それと、意外と役立つ!と実感したのは、水を入れるボトルと太めのろうそくです。
でも本当、さっきの話に戻るけどやっぱり一番大事なのは命だよね。命を守って、今日、明日を生きること。
――ライフレンジャーとしては、そのために必要な準備もお聞きしたいのですが。
(菊池)
生きるためには逃げる必要もありますが、避難場所までの逃げ道ルートは頭にたたきこんでおかないと、いざっていうとき、どっちに向かって逃げたら良いかわからないと思いますね。
経験から言えることは、とにかく時間勝負ってことですね。常に今ここでなにかあったら、どっちに逃げる・どこに向かう、ってことが瞬時に判断できるようになっていないと。けれど日常から気をつけるって結構難しいかもしれませんね。
今も防災訓練ありますけど、参加者はほんとに少ないんです。
実際、今でも大きな揺れがあると消防署とかが避難を動かすでしょ。でも実際には殆ど誰も避難してこないそうです。この5年間で確実に意識が薄れてきたと思います。
逃げ道確保のシミュレーション、聞いただけでハッとします。5分後に大地震がくるとしたら、今いる場所からどちらの方向に行けば良いか、判断できますか?

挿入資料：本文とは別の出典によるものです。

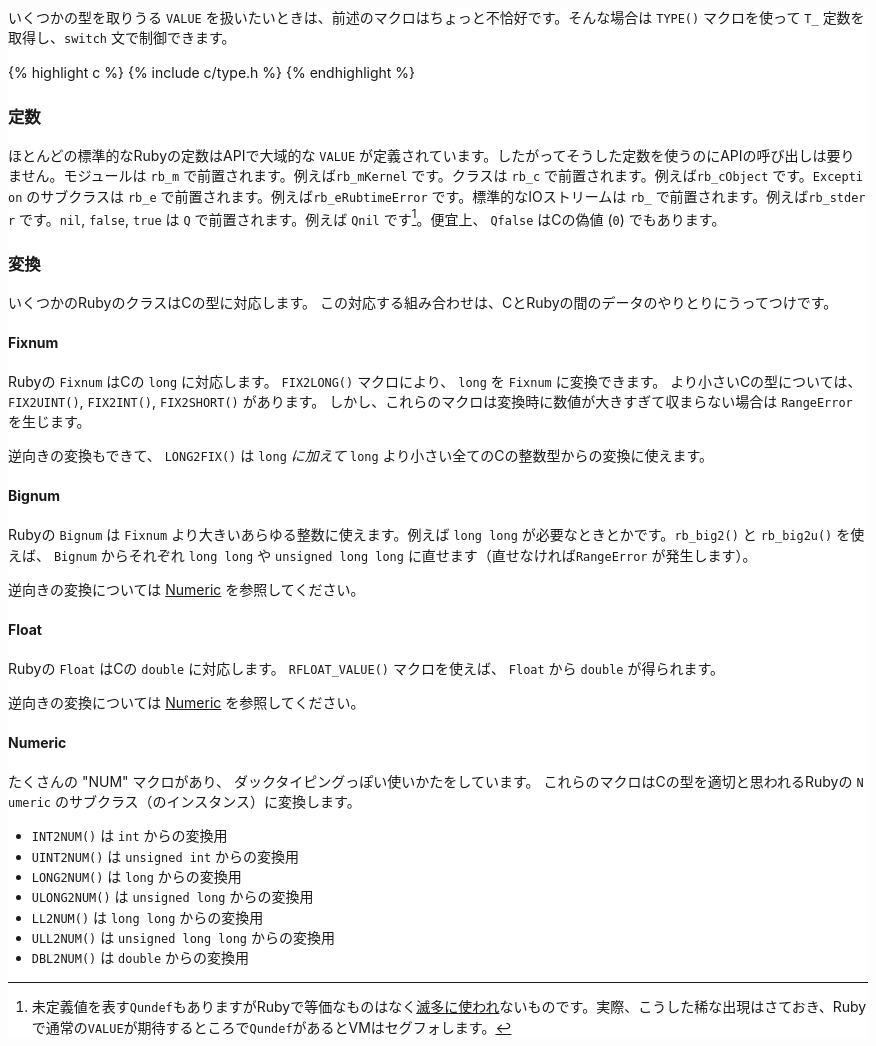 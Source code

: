 いくつかの型を取りうる `VALUE` を扱いたいときは、前述のマクロはちょっと不恰好です。そんな場合は `TYPE()` マクロを使って `T_`
定数を取得し、`switch` 文で制御できます。

{% highlight c %}
{% include c/type.h %}
{% endhighlight %}

### 定数 ###

ほとんどの標準的なRubyの定数はAPIで大域的な `VALUE`
が定義されています。したがってそうした定数を使うのにAPIの呼び出しは要りません。モジュールは `rb_m`
で前置されます。例えば`rb_mKernel` です。クラスは `rb_c` で前置されます。例えば`rb_cObject`
です。`Exception` のサブクラスは `rb_e` で前置されます。例えば`rb_eRubtimeError` です。標準的なIOストリームは
`rb_` で前置されます。例えば`rb_stderr` です。`nil`, `false`, `true` は `Q` で前置されます。例えば
`Qnil` です[^undef]。便宜上、 `Qfalse` はCの偽値 (`0`) でもあります。

### 変換 ###

いくつかのRubyのクラスはCの型に対応します。
この対応する組み合わせは、CとRubyの間のデータのやりとりにうってつけです。

#### Fixnum ####

Rubyの `Fixnum` はCの `long` に対応します。
`FIX2LONG()` マクロにより、 `long` を `Fixnum` に変換できます。
より小さいCの型については、
`FIX2UINT()`, `FIX2INT()`, `FIX2SHORT()` があります。
しかし、これらのマクロは変換時に数値が大きすぎて収まらない場合は `RangeError` を生じます。

逆向きの変換もできて、
`LONG2FIX()` は `long` *に加えて* `long` より小さい全てのCの整数型からの変換に使えます。

#### Bignum ####

Rubyの `Bignum` は `Fixnum` より大きいあらゆる整数に使えます。例えば `long long`
が必要なときとかです。`rb_big2()` と `rb_big2u()` を使えば、 `Bignum` からそれぞれ `long long` や
`unsigned long long` に直せます（直せなければ`RangeError` が発生します）。

逆向きの変換については [Numeric](#numeric) を参照してください。

#### Float ####

Rubyの `Float` はCの `double` に対応します。
`RFLOAT_VALUE()` マクロを使えば、 `Float` から `double` が得られます。

逆向きの変換については [Numeric](#numeric) を参照してください。

#### Numeric ####

たくさんの "NUM" マクロがあり、
ダックタイピングっぽい使いかたをしています。
これらのマクロはCの型を適切と思われるRubyの `Numeric` のサブクラス（のインスタンス）に変換します。

* `INT2NUM()` は `int` からの変換用
* `UINT2NUM()` は `unsigned int` からの変換用
* `LONG2NUM()` は `long` からの変換用
* `ULONG2NUM()` は `unsigned long` からの変換用
* `LL2NUM()` は `long long` からの変換用
* `ULL2NUM()` は `unsigned long long` からの変換用
* `DBL2NUM()` は `double` からの変換用


[bug]: https://bugs.ruby-lang.org/issues/9089
[rbload]: http://www.ruby-doc.org/core/Kernel.html#method-i-load
[desinit]: https://gcc.gnu.org/onlinedocs/gcc/Designated-Inits.html
[raii]: http://wikipedia.org/wiki/Resource_Acquisition_Is_Initialization
[place]: http://en.cppreference.com/w/cpp/language/new#Allocation
[readme]: https://github.com/ruby/ruby/blob/master/doc/extension.rdoc
[gh]: https://github.com/silverhammermba/emberb
[^intern]: 完膚なきまでの嘘です。
[^undef]: 未定義値を表す`Qundef`もありますがRubyで等価なものはなく[滅多に](#handling-blocks)[使われ](#constants-1)ないものです。実際、こうした稀な出現はさておき、Rubyで通常の`VALUE`が期待するところで`Qundef`があるとVMはセグフォします。
[^wrap]: `rb_eval_string_wrap()`もあり、きっと便利なの _でしょう_ が、実は[バグ][bug2]のために`rb_eval_string_protect()`と同じものになっています。
[^chr]: `CHR2FIX()`マクロもありますが、筆者が試したところ時々思いがけない結果になりました。`LONG2FIX()`はうまくいきます。
[^wchar]: `wchar_t`を扱う一番の方法はわかりません。試したところ単なる`char`として扱うことに成功したことがありますが、それはたまたま運が良かっただけで、違うプラットフォームではきっと失敗することでしょう。
[^clear]: ドキュメントには、`rb_protect`の最中に「捕捉した例外を無視する[場合][when]はエラー情報を消去しなければいけない」と[記述][control]されています。しかしいつ消去してくれるのかについてのドキュメントは見付かっていません。 _常に_ 消去しなければいけないように思われます。
[^yield]: そして`rb_yield_block()`という2つの使われない引数を取るものがあり、Rubyではどこからも呼ばれないのです。妙です。
[^break]: ドキュメントは`rb_iter_block()`とブロックを突破する用の`rb_iter_break_value()`について[言及][control]していますが、単に早期の返値はできないのでしょうか。筆者はこれらの使い途が思い付きません。
[^int]: 関数`rb_thread_call_without_gvl2()`もあります。`thread.c`のドキュメントには「中断を検知すると直ちに返る」とありますが、どういう意味なのかよく分かりません。ブロック解除関数がスレッドをキルしなければ、返る前にひとりでにスレッドが終わるまで待ちぼうけるでしょうから。
[^ubf]: `RUBY_UBF_PROCESS`を使うこともできますが、時代遅れのコードの残滓のようなのでちょうど同じ効果があります。
[^oldwrap]: `TypedData*`マクロはRuby 1.9.2以降データを包む好ましいやり方です。古いバージョンのRubyを使っているならGithubでこのガイドの古いバージョンを確認すればかつてどのように使われていたのかがわかります。
[^maybe]: 謎めいた名前の`rb_gc_mark_maybe()`もありますが、いつ必要になるのかよくわかりません。
[^tdata]: あるいはオブジェクトが[Cのポインタを包む](#data)のなら`T_DATA`を使ってください。
[bug2]: https://bugs.ruby-lang.org/issues/10466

■3.意外な落とし穴が各所に!頭に入れておくべきことは?
――あれ以来、ご家族の中でなにか変化や、新たな決めごとができたりしましたか?
(新沼)
まずは自分の安全を確保して、とにかく生きていろ、って。避難場所に指定されている場所から動くな、と。色んな状況があるので、家族で集合する高台を決めておこうと話したりしますね。
ペットも家族の一員としてどう守ってあげるか、考えますね。避難所で人間とペットは絶対に一緒にいられないから。うちのパグは寒さに弱い犬種なので、クルマの中に保護していました。

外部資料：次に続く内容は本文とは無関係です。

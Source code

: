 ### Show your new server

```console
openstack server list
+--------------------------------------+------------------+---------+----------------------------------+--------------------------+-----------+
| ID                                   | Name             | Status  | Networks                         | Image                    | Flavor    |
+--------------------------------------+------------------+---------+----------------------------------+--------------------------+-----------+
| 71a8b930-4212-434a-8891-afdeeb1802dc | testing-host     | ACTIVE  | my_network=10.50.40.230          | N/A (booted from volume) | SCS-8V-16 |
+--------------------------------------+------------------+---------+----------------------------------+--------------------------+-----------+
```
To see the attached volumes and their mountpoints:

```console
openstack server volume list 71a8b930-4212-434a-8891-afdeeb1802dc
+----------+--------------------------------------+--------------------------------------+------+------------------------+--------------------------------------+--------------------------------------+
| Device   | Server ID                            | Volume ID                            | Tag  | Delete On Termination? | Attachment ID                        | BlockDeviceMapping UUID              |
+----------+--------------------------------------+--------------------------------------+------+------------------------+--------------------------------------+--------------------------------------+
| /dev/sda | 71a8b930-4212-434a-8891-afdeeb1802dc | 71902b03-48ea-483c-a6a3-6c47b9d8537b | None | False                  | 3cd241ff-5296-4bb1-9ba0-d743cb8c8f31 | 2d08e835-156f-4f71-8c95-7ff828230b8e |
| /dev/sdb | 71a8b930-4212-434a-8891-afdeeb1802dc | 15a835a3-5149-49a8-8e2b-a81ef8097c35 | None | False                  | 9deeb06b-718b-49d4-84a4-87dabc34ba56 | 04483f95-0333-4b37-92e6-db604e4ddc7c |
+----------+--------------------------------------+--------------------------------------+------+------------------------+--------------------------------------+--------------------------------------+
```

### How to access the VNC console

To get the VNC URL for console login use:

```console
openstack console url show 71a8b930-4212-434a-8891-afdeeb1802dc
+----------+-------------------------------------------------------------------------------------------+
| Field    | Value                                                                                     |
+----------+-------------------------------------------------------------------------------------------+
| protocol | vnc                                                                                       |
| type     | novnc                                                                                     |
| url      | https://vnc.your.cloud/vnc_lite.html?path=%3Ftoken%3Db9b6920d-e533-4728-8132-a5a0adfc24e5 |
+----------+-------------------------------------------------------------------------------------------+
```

クルマで逃げる安全な方向があればいいけど、その時々で変わってくる。やっぱり日頃から「瞬時の判断」が必要になりますね。
実際に、歩いてみないとわからないよね。実際の状況を把握しておかないと。それから、自分が体験した中で恐怖を感じたのは、自動ドア。つまり電気がこないと開かないわけで、皆パニックになっていました。
――どうなったのですか?
(菊池)
そのときは、たまたまこじ開けることができて出口を確保することができたけれど、窓から逃げることになると、お年寄りには厳しいですし。
自動ドアって、こじ開けるには相当な力が要りますよね。電気がこないときの状態を確認しておかないと。実際エレベーターに閉じ込められた人もたくさんいました。

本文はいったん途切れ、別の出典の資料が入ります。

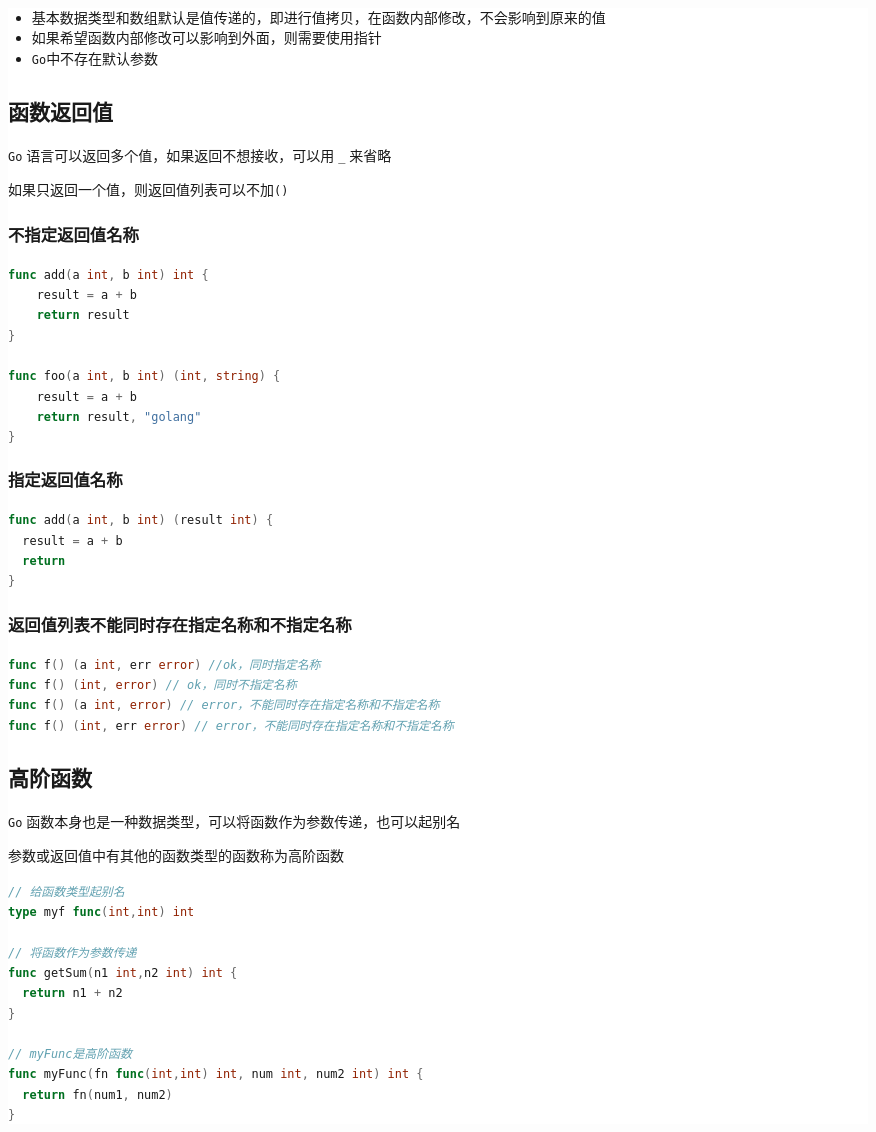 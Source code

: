 * 基本数据类型和数组默认是值传递的，即进行值拷贝，在函数内部修改，不会影响到原来的值
* 如果希望函数内部修改可以影响到外面，则需要使用指针
* `Go`中不存在默认参数



## 函数返回值

`Go` 语言可以返回多个值，如果返回不想接收，可以用 `_` 来省略

如果只返回一个值，则返回值列表可以不加`()`

### 不指定返回值名称

```go
func add(a int, b int) int {
    result = a + b
    return result
}

func foo(a int, b int) (int, string) {
    result = a + b
    return result, "golang"
}
```

### 指定返回值名称

```go
func add(a int, b int) (result int) {
  result = a + b
  return
}
```

### 返回值列表不能同时存在指定名称和不指定名称

```go
func f() (a int, err error) //ok，同时指定名称
func f() (int, error) // ok，同时不指定名称
func f() (a int, error) // error，不能同时存在指定名称和不指定名称
func f() (int, err error) // error，不能同时存在指定名称和不指定名称
```





## 高阶函数

`Go` 函数本身也是一种数据类型，可以将函数作为参数传递，也可以起别名

参数或返回值中有其他的函数类型的函数称为高阶函数

```go
// 给函数类型起别名
type myf func(int,int) int

// 将函数作为参数传递
func getSum(n1 int,n2 int) int {
  return n1 + n2
}

// myFunc是高阶函数
func myFunc(fn func(int,int) int, num int, num2 int) int {
  return fn(num1, num2)
}
```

補助電源なんて日頃動かしてなかったら、部品が壊れてて使えませんでしたから。地震で揺れて壊れたり、建物が倒壊して潰れたり、何がおこるか分からない。
自分がいる場所がすべて電気で制御されている建物だったら?壊れた自動ドアを手で開けたことがありますか?非常階段の場所、わかっていますか?
■4.都会の逃げ道は?あなたが今いる場所は、どんな場所?
(新沼)
こうしてお話していて、都会の人はどこに向かって逃げるんだろう?と思いますね。
この辺だと、皆、道路に逃げてきました。建物が倒壊するかもしれないから。道路の真ん中で、揺れるたびに方向を確認しながら移動していましたけど、都心の場合は、どこに逃げて待機すればいいんだろう?
高層ビルとか立ち並んでいるから、相当離れないと倒壊したら下敷きになりそうですもんね。倒壊を考えると、下に逃げるより上に逃げた方がよいのかも?
(菊池)
そういう意味では東北の場合は広い場所があるから、東京(都会)はリスクが高いよね。こっちは、避難場所さえしっかり分かっていれば、細かいルートの指導はないけれど、都会の場合は逃げ道(ルート)の確保が重要だと思います。
ビルの避難経路はかなり大事ですよね。階段の場所とか、避難ドアの確認とか。確認していてもあのパニック状態で判断できるかどうか?
海では漁業が再開し、静けさが戻った。けれど、またいつ「あの日」を迎えてしまうのか誰にもわからない
災害は、どんな場所にいるときにおこるか分からない。何をしているときにおこるか分からない。何時におこるか、わからない。